Work to be completed: Every record, from first to last, should be retyped word for word.

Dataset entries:
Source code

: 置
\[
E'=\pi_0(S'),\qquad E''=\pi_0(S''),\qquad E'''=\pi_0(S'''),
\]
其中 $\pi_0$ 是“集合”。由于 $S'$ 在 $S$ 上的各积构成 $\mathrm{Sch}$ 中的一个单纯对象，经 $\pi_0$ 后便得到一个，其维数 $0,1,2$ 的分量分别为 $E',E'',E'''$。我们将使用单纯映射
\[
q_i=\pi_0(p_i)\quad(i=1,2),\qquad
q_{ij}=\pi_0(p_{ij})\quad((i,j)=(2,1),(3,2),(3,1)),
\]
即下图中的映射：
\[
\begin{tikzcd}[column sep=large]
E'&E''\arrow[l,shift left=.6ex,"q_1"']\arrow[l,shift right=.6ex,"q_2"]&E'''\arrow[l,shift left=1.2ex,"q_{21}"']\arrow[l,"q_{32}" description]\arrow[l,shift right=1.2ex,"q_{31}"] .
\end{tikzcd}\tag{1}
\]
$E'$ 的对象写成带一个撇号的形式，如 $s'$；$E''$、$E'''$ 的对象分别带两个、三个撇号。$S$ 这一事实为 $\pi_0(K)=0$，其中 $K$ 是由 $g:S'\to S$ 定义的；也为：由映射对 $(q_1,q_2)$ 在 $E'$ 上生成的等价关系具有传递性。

Task answer:
Source code

: 置
\[
E'=\pi_0(S'),\qquad E''=\pi_0(S''),\qquad E'''=\pi_0(S'''),
\]
其中 $\pi_0$ 是“集合”。由于 $S'$ 在 $S$ 上的各积构成 $\mathrm{Sch}$ 中的一个单纯对象，经 $\pi_0$ 后便得到一个，其维数 $0,1,2$ 的分量分别为 $E',E'',E'''$。我们将使用单纯映射
\[
q_i=\pi_0(p_i)\quad(i=1,2),\qquad
q_{ij}=\pi_0(p_{ij})\quad((i,j)=(2,1),(3,2),(3,1)),
\]
即下图中的映射：
\[
\begin{tikzcd}[column sep=large]
E'&E''\arrow[l,shift left=.6ex,"q_1"']\arrow[l,shift right=.6ex,"q_2"]&E'''\arrow[l,shift left=1.2ex,"q_{21}"']\arrow[l,"q_{32}" description]\arrow[l,shift right=1.2ex,"q_{31}"] .
\end{tikzcd}\tag{1}
\]
$E'$ 的对象写成带一个撇号的形式，如 $s'$；$E''$、$E'''$ 的对象分别带两个、三个撇号。$S$ 这一事实为 $\pi_0(K)=0$，其中 $K$ 是由 $g:S'\to S$ 定义的；也为：由映射对 $(q_1,q_2)$ 在 $E'$ 上生成的等价关系具有传递性。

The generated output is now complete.